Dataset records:

*** Block opens ***

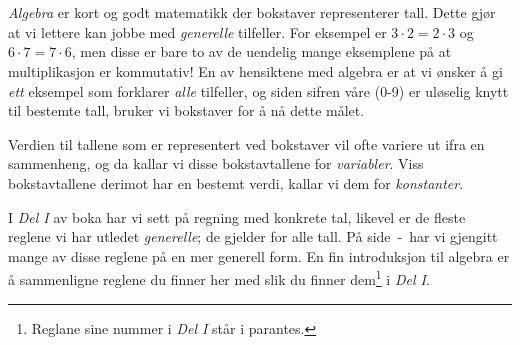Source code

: 


\section{\algintro}
\textit{Algebra} er kort og godt matematikk der bokstaver representerer tall. Dette gjør at vi lettere kan jobbe med \textsl{generelle} tilfeller. For eksempel er $ {3\cdot 2=2\cdot3} $ og $ 6\cdot7=7\cdot6 $, men disse er bare to av de uendelig mange eksemplene på at multiplikasjon er kommutativ! En av hensiktene med algebra er at vi ønsker å gi \textsl{ett} eksempel som forklarer \textsl{alle} tilfeller, og siden sifren våre (0-9) er uløselig knytt til bestemte tall, bruker vi bokstaver for å nå dette målet. \vsk

Verdien til tallene som er representert ved bokstaver vil ofte variere ut ifra en sammenheng, og da kallar vi disse bokstavtallene for \textit{variabler}. Viss bokstavtallene derimot har en bestemt verdi, kallar vi dem for \textit{konstanter}.

\vsk

I \textsl{Del I} av boka har vi sett på regning med konkrete tal, likevel er de fleste reglene vi har utledet \textsl{generelle}; de gjelder for alle tall. På side \pageref{regstart}\,-\,\pageref{regslutt} har vi gjengitt mange av disse reglene på en mer generell form. En fin introduksjon til algebra er å sammenligne reglene du finner her med slik du finner dem\footnote{Reglane sine nummer i \textsl{Del I} står i parantes.} i \textsl{Del I}. \vsk

\regv
\label{regstart}
\reg[\adkom\;(\ref{adkom}) \label{adkomalg}]{\vs
\[ a+ b =b+a \]
}
\eks{ \vsb
\[ 7+ 5=5+7 \]
} \vsk \vsk

\reg[\gangkom\;(\ref{gangkom})]{\vs
	\[ a\cdot b =b\cdot a \]
}
\eks[1]{ \vsb
	\[ 9\cdot 8=8\cdot9 \]
}
\eks[2]{ \vsb
\[  8\cdot a= a\cdot 8  \]
}
\newpage
{}
\vsk 

\reg[\brdef\;(\ref{brdef})]{
\[ a:b=\frac{a}{b} \]
}
\eks[]{ \vs
\[a:2= \frac{a}{2} \]
}
 \vsk 

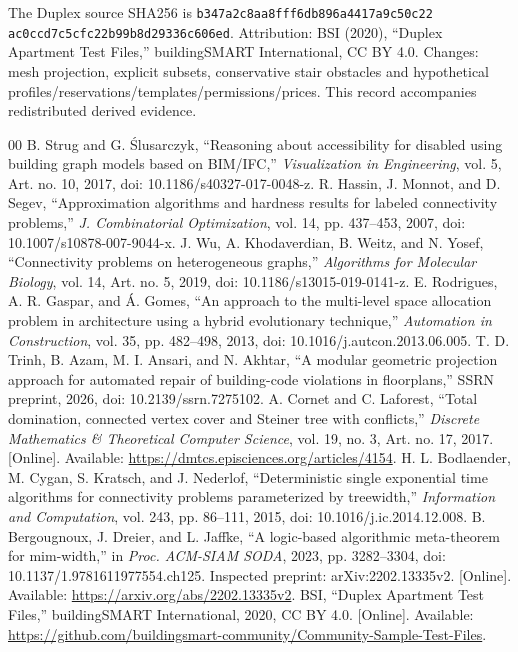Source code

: \documentclass[conference]{IEEEtran}
\begin{document}
The Duplex source SHA256 is \texttt{b347a2c8aa8fff6db896a4417a9c50c22} \texttt{ac0ccd7c5cfc22b99b8d29336c606ed}. Attribution: BSI (2020), ``Duplex Apartment Test Files,'' buildingSMART International, CC BY 4.0. Changes: mesh projection, explicit subsets, conservative stair obstacles and hypothetical profiles/reservations/templates/permissions/prices. This record accompanies redistributed derived evidence.

\begin{thebibliography}{00}
 B. Strug and G. \'{S}lusarczyk, ``Reasoning about accessibility for disabled using building graph models based on BIM/IFC,'' \emph{Visualization in Engineering}, vol. 5, Art. no. 10, 2017, doi: 10.1186/s40327-017-0048-z.
 R. Hassin, J. Monnot, and D. Segev, ``Approximation algorithms and hardness results for labeled connectivity problems,'' \emph{J. Combinatorial Optimization}, vol. 14, pp. 437--453, 2007, doi: 10.1007/s10878-007-9044-x.
 J. Wu, A. Khodaverdian, B. Weitz, and N. Yosef, ``Connectivity problems on heterogeneous graphs,'' \emph{Algorithms for Molecular Biology}, vol. 14, Art. no. 5, 2019, doi: 10.1186/s13015-019-0141-z.
 E. Rodrigues, A. R. Gaspar, and \'{A}. Gomes, ``An approach to the multi-level space allocation problem in architecture using a hybrid evolutionary technique,'' \emph{Automation in Construction}, vol. 35, pp. 482--498, 2013, doi: 10.1016/j.autcon.2013.06.005.
 T. D. Trinh, B. Azam, M. I. Ansari, and N. Akhtar, ``A modular geometric projection approach for automated repair of building-code violations in floorplans,'' SSRN preprint, 2026, doi: 10.2139/ssrn.7275102.
 A. Cornet and C. Laforest, ``Total domination, connected vertex cover and Steiner tree with conflicts,'' \emph{Discrete Mathematics \& Theoretical Computer Science}, vol. 19, no. 3, Art. no. 17, 2017. [Online]. Available: \url{https://dmtcs.episciences.org/articles/4154}.
 H. L. Bodlaender, M. Cygan, S. Kratsch, and J. Nederlof, ``Deterministic single exponential time algorithms for connectivity problems parameterized by treewidth,'' \emph{Information and Computation}, vol. 243, pp. 86--111, 2015, doi: 10.1016/j.ic.2014.12.008.
 B. Bergougnoux, J. Dreier, and L. Jaffke, ``A logic-based algorithmic meta-theorem for mim-width,'' in \emph{Proc. ACM-SIAM SODA}, 2023, pp. 3282--3304, doi: 10.1137/1.9781611977554.ch125. Inspected preprint: arXiv:2202.13335v2. [Online]. Available: \url{https://arxiv.org/abs/2202.13335v2}.
 BSI, ``Duplex Apartment Test Files,'' buildingSMART International, 2020, CC BY 4.0. [Online]. Available: \url{https://github.com/buildingsmart-community/Community-Sample-Test-Files}.


\end{thebibliography}
\end{document}
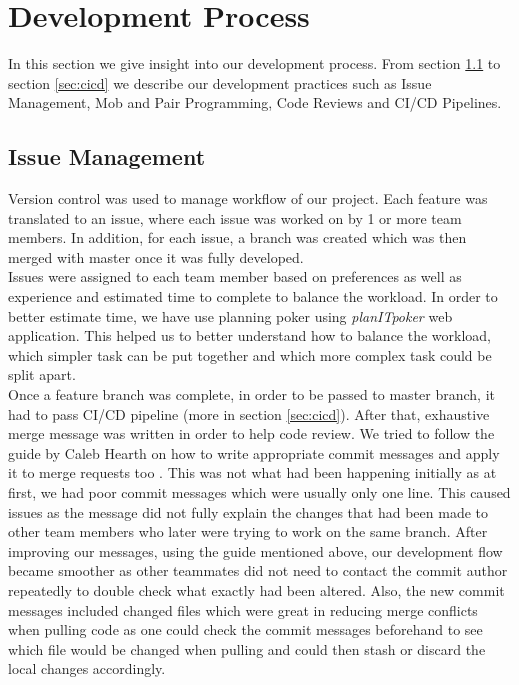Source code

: \documentclass{l3proj}
\begin{document}
\newpage
\section{Development Process}
\label{sec:dev_process}
    In this section we give insight into our development process. 
    From section \ref{sec:version_control} to section \ref{sec:cicd} we describe our development practices such as Issue Management, Mob and Pair Programming, Code Reviews and CI/CD Pipelines.
        
    \subsection{Issue Management}
    \label{sec:version_control}
        Version control was used to manage workflow of our project. Each feature was translated to an issue, where each issue was worked on by 1 or more team members. In addition, for each issue, a branch was created which was then merged with master once it was fully developed.\\
        Issues were assigned to each team member based on preferences as well as experience and estimated time to complete to balance the workload. In order to better estimate time, we have use planning poker using \textit{planITpoker} \cite{poker} web application. This helped us to better understand how to balance the workload, which simpler task can be put together and which more complex task could be split apart.\\
        Once a feature branch was complete, in order to be passed to master branch, it had to pass CI/CD pipeline (more in section \ref{sec:cicd}). After that, exhaustive merge message was written in order to help code review. We tried to follow the guide by Caleb Hearth on how to write appropriate commit messages and apply it to merge requests too \cite{commit}. This was not what had been happening initially as at first, we had poor commit messages which were usually only one line. This caused issues as the message did not fully explain the changes that had been made to other team members who later were trying to work on the same branch. After improving our messages, using the guide mentioned above, our development flow became smoother as other teammates did not need to contact the commit author repeatedly to double check what exactly had been altered. Also, the new commit messages included changed files which were great in reducing merge conflicts when pulling code as one could check the commit messages beforehand to see which file would be changed when pulling and could then stash or discard the local changes accordingly.\\
\end{document}
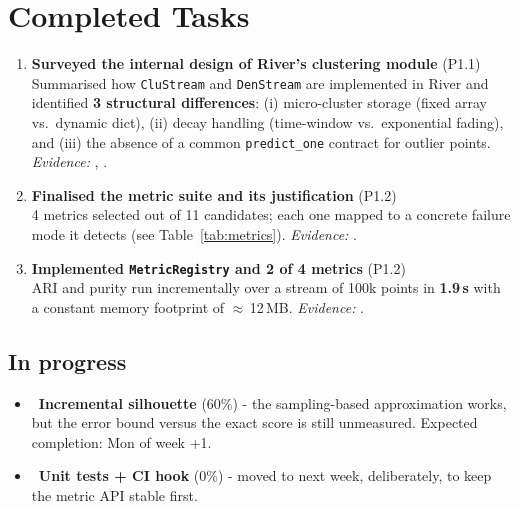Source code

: \section{Completed Tasks}
\begin{enumerate}[label=\textbf{C\arabic*.},leftmargin=2.2em]
  \item \textbf{Surveyed the internal design of River's clustering module}
        \hfill{\small(P1.1)}\\
        Summarised how \texttt{CluStream} and \texttt{DenStream} are
        implemented in River and identified \textbf{3 structural differences}:
        (i) micro-cluster storage (fixed array vs.\ dynamic dict),
        (ii) decay handling (time-window vs.\ exponential fading), and
        (iii) the absence of a common \texttt{predict\_one} contract for
        outlier points.
        \emph{Evidence:} ,
        .

  \item \textbf{Finalised the metric suite and its justification}
        \hfill{\small(P1.2)}\\
        4 metrics selected out of 11 candidates; each one mapped to a
        concrete failure mode it detects (see Table~\ref{tab:metrics}).
        \emph{Evidence:} .

  \item \textbf{Implemented \texttt{MetricRegistry} and 2 of 4 metrics}
        \hfill{\small(P1.2)}\\
        ARI and purity run incrementally over a stream of 100k points in
        \textbf{1.9\,s} with a constant memory footprint of $\approx$\,12\,MB.
        \emph{Evidence:} .
\end{enumerate}

\subsection*{In progress}
\begin{itemize}
  \item \WIP\ \textbf{Incremental silhouette} (60\%) - the sampling-based
        approximation works, but the error bound versus the exact score is
        still unmeasured. Expected completion: Mon of week \number\numexpr\WeekNo+1\relax.
  \item \Planned\ \textbf{Unit tests + CI hook} (0\%) - moved to next week,
        deliberately, to keep the metric API stable first.
\end{itemize}

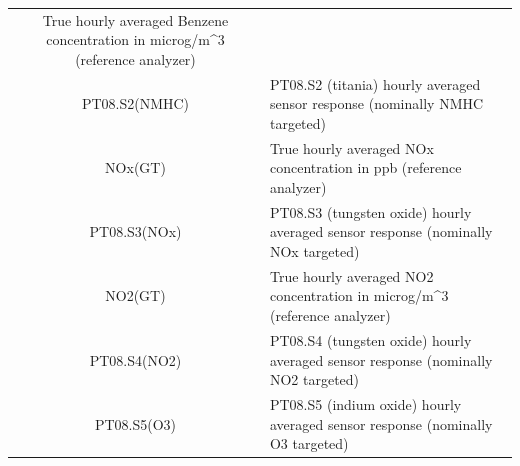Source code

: \documentclass[]{article}
\begin{document}
\begin{longtable}[]{@{}cl@{}}
\begin{minipage}[t]{0.79\columnwidth}
True hourly averaged Benzene concentration in microg/m\^{}3 (reference
analyzer)\strut
\end{minipage}\tabularnewline
\begin{minipage}[t]{0.15\columnwidth}\centering\strut
PT08.S2(NMHC)\strut
\end{minipage} & \begin{minipage}[t]{0.79\columnwidth}\raggedright\strut
PT08.S2 (titania) hourly averaged sensor response (nominally NMHC
targeted)\strut
\end{minipage}\tabularnewline
\begin{minipage}[t]{0.15\columnwidth}\centering\strut
NOx(GT)\strut
\end{minipage} & \begin{minipage}[t]{0.79\columnwidth}\raggedright\strut
True hourly averaged NOx concentration in ppb (reference analyzer)\strut
\end{minipage}\tabularnewline
\begin{minipage}[t]{0.15\columnwidth}\centering\strut
PT08.S3(NOx)\strut
\end{minipage} & \begin{minipage}[t]{0.79\columnwidth}\raggedright\strut
PT08.S3 (tungsten oxide) hourly averaged sensor response (nominally NOx
targeted)\strut
\end{minipage}\tabularnewline
\begin{minipage}[t]{0.15\columnwidth}\centering\strut
NO2(GT)\strut
\end{minipage} & \begin{minipage}[t]{0.79\columnwidth}\raggedright\strut
True hourly averaged NO2 concentration in microg/m\^{}3 (reference
analyzer)\strut
\end{minipage}\tabularnewline
\begin{minipage}[t]{0.15\columnwidth}\centering\strut
PT08.S4(NO2)\strut
\end{minipage} & \begin{minipage}[t]{0.79\columnwidth}\raggedright\strut
PT08.S4 (tungsten oxide) hourly averaged sensor response (nominally NO2
targeted)\strut
\end{minipage}\tabularnewline
\begin{minipage}[t]{0.15\columnwidth}\centering\strut
PT08.S5(O3)\strut
\end{minipage} & \begin{minipage}[t]{0.79\columnwidth}\raggedright\strut
PT08.S5 (indium oxide) hourly averaged sensor response (nominally O3
targeted)\strut
\end{minipage}\tabularnewline

\end{longtable}
\end{document}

*** Block closes ***

Exercise objective >>
Exactly the lines above from the one with "R. Hassin, J." to the one with "J. Wu, A. Khodaverdian, B.", both included, are to be quoted; leave the rest out.

Written response >>
 R. Hassin, J. Monnot, and D. Segev, ``Approximation algorithms and hardness results for labeled connectivity problems,'' \emph{J. Combinatorial Optimization}, vol. 14, pp. 437--453, 2007, doi: 10.1007/s10878-007-9044-x.
 J. Wu, A. Khodaverdian, B. Weitz, and N. Yosef, ``Connectivity problems on heterogeneous graphs,'' \emph{Algorithms for Molecular Biology}, vol. 14, Art. no. 5, 2019, doi: 10.1186/s13015-019-0141-z.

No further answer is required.